[Stored records]
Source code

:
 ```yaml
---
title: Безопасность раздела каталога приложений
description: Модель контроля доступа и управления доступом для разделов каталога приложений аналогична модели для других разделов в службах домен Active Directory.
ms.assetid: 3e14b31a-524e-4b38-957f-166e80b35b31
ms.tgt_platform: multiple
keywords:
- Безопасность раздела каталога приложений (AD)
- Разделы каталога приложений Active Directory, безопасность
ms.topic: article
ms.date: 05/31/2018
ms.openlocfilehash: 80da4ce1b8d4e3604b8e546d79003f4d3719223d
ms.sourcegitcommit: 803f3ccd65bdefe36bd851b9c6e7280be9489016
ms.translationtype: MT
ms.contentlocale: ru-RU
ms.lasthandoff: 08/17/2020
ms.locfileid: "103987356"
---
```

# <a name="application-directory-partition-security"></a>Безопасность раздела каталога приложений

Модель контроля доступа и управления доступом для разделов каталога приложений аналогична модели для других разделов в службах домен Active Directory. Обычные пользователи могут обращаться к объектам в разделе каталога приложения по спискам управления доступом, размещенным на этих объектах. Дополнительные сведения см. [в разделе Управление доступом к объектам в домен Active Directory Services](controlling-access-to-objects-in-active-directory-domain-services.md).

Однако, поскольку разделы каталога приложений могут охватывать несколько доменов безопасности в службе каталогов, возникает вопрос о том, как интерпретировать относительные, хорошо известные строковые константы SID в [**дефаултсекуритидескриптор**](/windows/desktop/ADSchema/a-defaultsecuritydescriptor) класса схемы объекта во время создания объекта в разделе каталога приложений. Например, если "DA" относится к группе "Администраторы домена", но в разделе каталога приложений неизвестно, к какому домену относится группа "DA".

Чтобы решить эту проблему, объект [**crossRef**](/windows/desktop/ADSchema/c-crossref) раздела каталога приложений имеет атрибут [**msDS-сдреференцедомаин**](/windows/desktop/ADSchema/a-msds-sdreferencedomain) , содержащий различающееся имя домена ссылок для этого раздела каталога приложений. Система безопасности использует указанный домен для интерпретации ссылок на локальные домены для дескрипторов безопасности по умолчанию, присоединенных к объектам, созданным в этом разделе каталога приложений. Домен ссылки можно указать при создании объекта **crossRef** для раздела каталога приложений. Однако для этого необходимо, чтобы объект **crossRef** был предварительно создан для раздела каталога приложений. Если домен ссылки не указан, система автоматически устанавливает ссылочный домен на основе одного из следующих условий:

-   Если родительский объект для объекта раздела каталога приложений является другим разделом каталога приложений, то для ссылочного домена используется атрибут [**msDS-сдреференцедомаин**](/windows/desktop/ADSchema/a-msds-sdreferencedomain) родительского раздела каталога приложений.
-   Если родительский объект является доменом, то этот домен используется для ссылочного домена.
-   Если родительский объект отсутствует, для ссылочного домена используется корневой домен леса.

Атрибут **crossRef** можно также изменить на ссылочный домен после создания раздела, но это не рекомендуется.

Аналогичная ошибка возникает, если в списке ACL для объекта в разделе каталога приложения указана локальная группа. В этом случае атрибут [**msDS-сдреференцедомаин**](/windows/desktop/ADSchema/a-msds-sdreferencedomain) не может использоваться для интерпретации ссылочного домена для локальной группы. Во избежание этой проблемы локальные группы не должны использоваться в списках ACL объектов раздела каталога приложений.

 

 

_Directions for this task_: Check every line above for the word "других" and copy those that have it.

_Answer space_:
description: Модель контроля доступа и управления доступом для разделов каталога приложений аналогична модели для других разделов в службах домен Active Directory.
Модель контроля доступа и управления доступом для разделов каталога приложений аналогична модели для других разделов в службах домен Active Directory. Обычные пользователи могут обращаться к объектам в разделе каталога приложения по спискам управления доступом, размещенным на этих объектах. Дополнительные сведения см. [в разделе Управление доступом к объектам в домен Active Directory Services](controlling-access-to-objects-in-active-directory-domain-services.md).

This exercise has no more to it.